[Opening Records to process section]
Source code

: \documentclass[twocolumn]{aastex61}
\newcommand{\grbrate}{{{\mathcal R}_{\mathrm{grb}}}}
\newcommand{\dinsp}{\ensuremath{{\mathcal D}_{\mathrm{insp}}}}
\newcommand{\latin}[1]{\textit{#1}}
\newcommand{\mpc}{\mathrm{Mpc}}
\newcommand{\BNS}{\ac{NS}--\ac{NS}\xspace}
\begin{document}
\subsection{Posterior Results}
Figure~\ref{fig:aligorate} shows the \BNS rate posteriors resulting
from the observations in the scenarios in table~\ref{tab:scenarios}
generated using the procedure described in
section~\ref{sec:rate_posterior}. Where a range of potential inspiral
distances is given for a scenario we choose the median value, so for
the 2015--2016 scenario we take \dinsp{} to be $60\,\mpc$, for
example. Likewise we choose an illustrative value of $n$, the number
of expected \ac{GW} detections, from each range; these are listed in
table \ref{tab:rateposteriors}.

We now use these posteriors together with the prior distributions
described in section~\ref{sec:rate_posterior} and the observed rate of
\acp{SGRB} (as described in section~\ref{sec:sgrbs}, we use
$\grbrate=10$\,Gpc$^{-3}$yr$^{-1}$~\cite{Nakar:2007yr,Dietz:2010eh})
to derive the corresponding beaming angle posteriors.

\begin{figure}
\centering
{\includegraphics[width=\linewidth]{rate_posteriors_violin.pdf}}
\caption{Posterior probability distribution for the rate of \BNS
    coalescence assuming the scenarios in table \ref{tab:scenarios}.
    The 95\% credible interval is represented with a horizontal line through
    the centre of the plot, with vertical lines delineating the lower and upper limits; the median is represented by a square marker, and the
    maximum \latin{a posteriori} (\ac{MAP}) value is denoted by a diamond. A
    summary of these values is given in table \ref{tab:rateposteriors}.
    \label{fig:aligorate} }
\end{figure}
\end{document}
[Closing Records to process section]
Activity> With the line that contains "to derive the" as the first and the final line of the data as the last, repeat every line in that span exactly.

Expected answer>
to derive the corresponding beaming angle posteriors.

\begin{figure}
\centering
{\includegraphics[width=\linewidth]{rate_posteriors_violin.pdf}}
\caption{Posterior probability distribution for the rate of \BNS
    coalescence assuming the scenarios in table \ref{tab:scenarios}.
    The 95\% credible interval is represented with a horizontal line through
    the centre of the plot, with vertical lines delineating the lower and upper limits; the median is represented by a square marker, and the
    maximum \latin{a posteriori} (\ac{MAP}) value is denoted by a diamond. A
    summary of these values is given in table \ref{tab:rateposteriors}.
    \label{fig:aligorate} }
\end{figure}
\end{document}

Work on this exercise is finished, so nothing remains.